Batteries, in other words, are crucial to portable computing. Their limits define how mobile we are. Their breakthroughs determine whether future gizmos will really be powerful and useful.
We're at the beginning of one of those battery breakthroughs. I got my first glimpse of this a few weeks ago when AST Research sent me a portable computer, the Ascentia 910N. It's powered by a new lithium-ion battery.
Batteries depend on chemicals to store and release energy. Portable computers started out on alkaline batteries. Then came nickel-cadmium. Then nickel metal-hydride or NiMH, today's standard. The move to lithium-ion chemistry is a big step. Sony, the leading maker of the new batteries, claims they are 30 percent lighter and deliver up to 30 percent more energy per cubic inch than NiMH. Proponents believe lithium-ion represents the next generation for portable computing.

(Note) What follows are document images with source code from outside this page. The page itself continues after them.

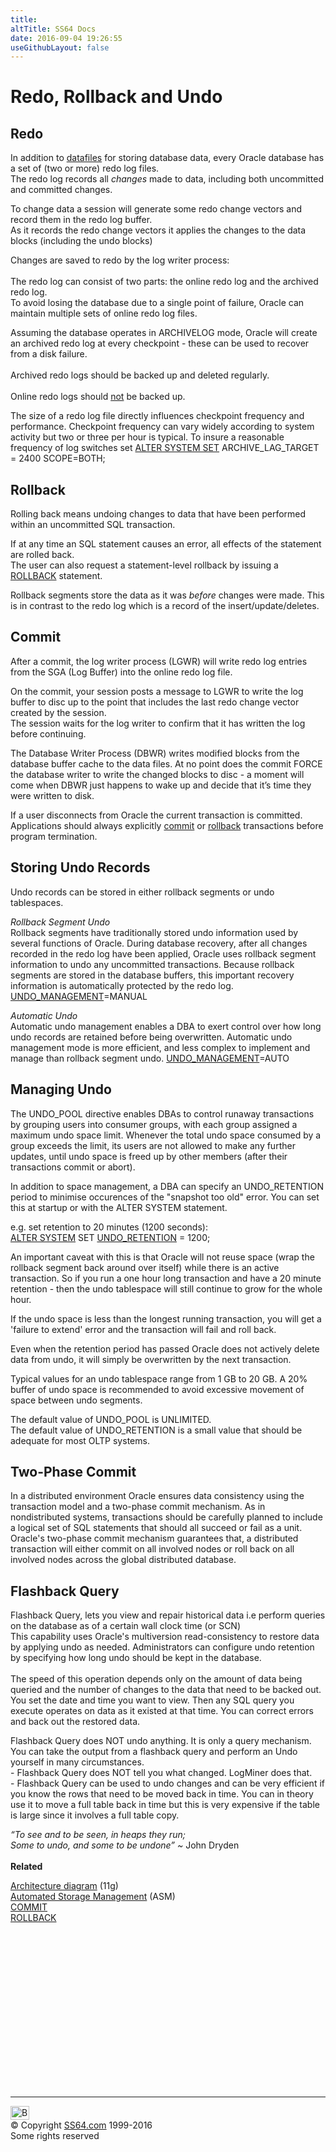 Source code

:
 ```yaml
---
title:
altTitle: SS64 Docs
date: 2016-09-04 19:26:55
useGithubLayout: false
---
```

<!-- #BeginLibraryItem "/Library/head_orasyntax.lbi" --><!-- #EndLibraryItem --><h1>Redo, Rollback and Undo</h1>
<h2>Redo</h2>
<p>  In addition to <a href="syntax-storage.html">datafiles</a> for storing database data,
  every Oracle database has a set of (two or more) redo log files. <br>
  The redo log records all <i>changes</i> made to data, including both uncommitted and
committed changes.</p>
<p>To change data a session will generate some redo change vectors and record them in the redo log buffer.<br>
As it records the redo change vectors it applies the changes to the data blocks (including the undo blocks)</p>
<p>Changes are saved to redo by the log writer process:<br>
  <br>
  The redo log can consist of two parts: the online redo log and the archived
  redo log. <br>
  To avoid losing the database due to a single point of failure, Oracle
  can maintain multiple sets of online redo log files. </p>
<p>Assuming the database  operates in ARCHIVELOG mode, Oracle will create an
  archived
redo log at every checkpoint - these can be used to 
recover from a disk failure. <br>
<br>
Archived
redo logs should be backed up and deleted regularly.<br>
<br>
Online redo logs should <a href="https://groups.google.com/forum/?hl=en#!msg/comp.databases.oracle.server/ScWw0wzCATk/_8rgfTgXjEoJ">not</a> be backed up.</p>
<p>The size of a redo log file
      directly influences checkpoint frequency and performance. Checkpoint frequency
  can vary widely according to system activity but two or three per hour is typical. To insure a reasonable frequency of log switches  set <span class="code"><a href="syntax-initora.html">ALTER SYSTEM SET</a> ARCHIVE_LAG_TARGET = 2400 SCOPE=BOTH;</span></p>
<h2>Rollback</h2>
<p>  Rolling back means undoing  changes to data that have been performed  within
an uncommitted SQL transaction. </p>
<p>If at any time an SQL statement causes an error, all effects of the statement
  are rolled back. <br>
  The user can also request a statement-level rollback by issuing a <a href="rollback.html">ROLLBACK</a>  statement.</p>
<p>Rollback segments  store the data as it was <i>before</i> changes were made. This
  is in contrast to the redo log which is a
record of the insert/update/deletes.</p>
<h2>Commit</h2>
<p>  After a commit, the log writer process (LGWR)  will write redo log entries from
  the SGA (Log
Buffer) into the online redo log file. </p>
<p>On the commit, your session posts a message to LGWR to write the log  buffer to disc up to the point that includes the last redo change vector  created by the session.<br>
The session waits for the log writer to confirm that it has written the log before continuing.</p>
<p>The Database Writer Process (DBWR) writes modified blocks from the database buffer cache to the data files. At no point does the commit FORCE the database writer to write the changed blocks to disc - a moment will come when DBWR just happens to wake up and decide that it’s  time  they were written to disk.</p>
<p>If a user disconnects from Oracle the current transaction is committed.<br>
  Applications should always explicitly <a href="commit.html">commit</a> or <a href="rollback.html">rollback</a> transactions before
program termination.</p>
<h2>Storing Undo Records</h2>
<p>  Undo records
can be stored in either rollback segments or undo tablespaces.</p>
<p><i>Rollback Segment Undo </i><br>
  Rollback segments have traditionally stored undo information
  used by several functions of Oracle. During database recovery, after all changes
  recorded in the redo log have been applied, Oracle uses rollback segment information
  to undo any uncommitted transactions. Because rollback segments are stored
  in the database buffers, this important recovery information is automatically
  protected by the redo log. <a href="syntax-initora.html">UNDO_MANAGEMENT</a>=MANUAL</p>
<p><i>Automatic Undo </i><br>
  Automatic undo management
  enables
  a DBA to exert control over how long undo records are retained before being
  overwritten. Automatic undo management mode is more efficient, and less complex
  to implement and manage than rollback segment undo. <a href="syntax-initora.html">UNDO_MANAGEMENT</a>=AUTO</p>
<h2>Managing Undo</h2>
<p>The UNDO_POOL directive enables DBAs to control
  runaway transactions by grouping users into
  consumer groups, with each group assigned a maximum undo space limit. Whenever
  the total undo space consumed by a group exceeds the limit, its users are
  not allowed to make any further updates, until undo space is freed up by other
  members (after their transactions commit or abort). </p>
<p>In addition to space management, a DBA can specify
    an UNDO_RETENTION period to minimise occurences of the "snapshot too old"
    error. You can  set this at
    startup or with the ALTER SYSTEM statement.</p>
<p> e.g.
        set retention to 20 minutes (1200 seconds): <br>
      <span class="code"><a href="system_a.html">ALTER SYSTEM</a> SET <a href="syntax-initora.html">UNDO_RETENTION</a> =
      1200;</span></p>
<p>An important caveat with this is that Oracle will not reuse space (wrap the rollback segment back around over itself) while there is an active transaction. So if you run a one hour long transaction and have a 20 minute retention - then the  undo tablespace will still continue to grow for the whole hour.</p>
<p>If the undo space is less than the longest running transaction, you will get a 'failure to extend' error and the transaction will fail and 
roll back.</p>
<p>Even when the retention period has passed Oracle does not actively delete data from undo, it will simply be overwritten by the next transaction. </p>
<p>Typical values for an 
undo tablespace range from 1 GB to 20 GB. A 20%
    buffer
        of undo space is recommended to avoid excessive movement of space between
undo segments.</p>
<p>The default value of
    UNDO_POOL
    is UNLIMITED.<br>
  The default value of
   UNDO_RETENTION is a small 
value that should be adequate for most OLTP systems.</p>
<h2>Two-Phase Commit</h2>
<p>  In a distributed environment
  Oracle ensures data consistency using the transaction model and
  a two-phase commit mechanism. As in nondistributed
  systems, transactions should be carefully planned to include a logical
  set of SQL statements that should all succeed or fail as a unit. Oracle's two-phase
  commit mechanism guarantees that, a distributed transaction will either
  commit on all involved nodes or roll back on all involved nodes across
  the
  global distributed database.</p>
<h2>Flashback Query</h2>
<p>  Flashback Query, lets you view and repair historical data i.e perform queries
  on the database as of a certain wall clock time (or SCN)<br>
  This capability uses Oracle's multiversion read-consistency to restore data by
  applying undo as needed. Administrators can configure undo retention by specifying
  how long undo should be kept in the database.<br>
  <br>
  The speed of this operation depends only on the amount of data being queried
  and the number of changes to the data that need to be backed out.<br>
  You set the date and time you want to view. Then any SQL query you execute operates
  on data as it existed at that time. You can correct errors and back out the restored
  data.</p>
<p>Flashback Query does NOT undo anything. It is only a query mechanism. You
  can take the output from a flashback query and perform an Undo yourself in
  many circumstances.<br>
  - Flashback Query does NOT tell you what changed. LogMiner does that.<br>
  - Flashback Query can be used to undo changes and can be very efficient if
  you know the rows that need to be moved back in time. You can in theory use
  it to move a full table back in time but this is very expensive if the table
is large since it involves a full table copy.</p>
<p> <span class="quote"><i>“To see and to be seen, in heaps they run; <br>
Some to undo, and some to be undone” ~ </i>John Dryden</span><br>
  <br>
<b>Related</b></p>
<p><a href="syntax-architecture.html">Architecture diagram</a> (11g)<br>
<a href="syntax-storage.html">Automated Storage Management</a> (ASM)<br>
<a href="commit.html">COMMIT</a><br>
<a href="rollback.html">ROLLBACK</a></p><!-- #BeginLibraryItem "/Library/foot_ora.lbi" --><p>
<!-- oracle-footer -->
<ins class="adsbygoogle" style="display:inline-block;width:300px;height:250px" data-ad-client="ca-pub-6140977852749469" data-ad-slot="4275490898"></ins>
<script>
(adsbygoogle = window.adsbygoogle || []).push({});
</script></p>
<hr>
<div id="bl" class="footer"><a href="syntax-redo.html#"><img src="../images/top.png" width="30" height="22" alt="Back to the Top"></a></div>
<div id="br" class="footer, tagline">© Copyright <a href="../index.html">SS64.com</a> 1999-2016<br>
Some rights reserved</div><!-- #EndLibraryItem -->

After a month with AST's Ascentia, I'm a believer too. Instead of two hours with nickel-cadmium batteries on my old computer, I got six hours of constant use. On days when my computer needs were moderate, I could even skip a day before recharging. The clincher came one morning after I inadvertently left the machine on all night. To my delight, the Ascentia was still running.
Battery chemistry is only part of the story. To take advantage of the new power source, computer companies have to create power-management systems. I noticed, for example, that the Ascentia took its time to power up. That's because AST found it takes less energy when the machine turns on the display and the hard-drive sequentially rather than at the same time. Once I knew it was saving power, the slight delay didn't bother me.
Several companies are jumping aboard the lithium-ion bandwagon. Yet the battery supply is constrained. Only Sony is making the batteries in mass quantities.
Of course, as soon as the battery industry lurches forward with a new technology, computer companies sprint ahead again. This summer, computer companies are introducing new portable machines with top-of-the-line Pentium microprocessors. Apple Computer is expected to offer PowerBook portables later this year that use the industrial-strength PowerPC chip. This fall, look for some laptops with color screens that break the 11-inch barrier.
The result? Serious battery drain. AST's new Pentium-based portable gets only about half the computing time out of its lithium-ion that my slower AST machine did. Someday, though, we'll have both portability and power. Laboratories are already working on better batteries. One is the lithium-polymer battery, which is supposed to be half again as powerful per cubic inch as the lithium-ion battery. Zinc-air batteries also show great promise if engineers can find ways to ensure proper air flow.
I can't wait for that day in computer evolution when I can hold the equivalent of a Pentium computer in my hand. It will run a week off a single battery charge. That will be the day we finally get off our hands and knees hunting for wall sockets and stand tall as the mobile-computer users we're supposed to be.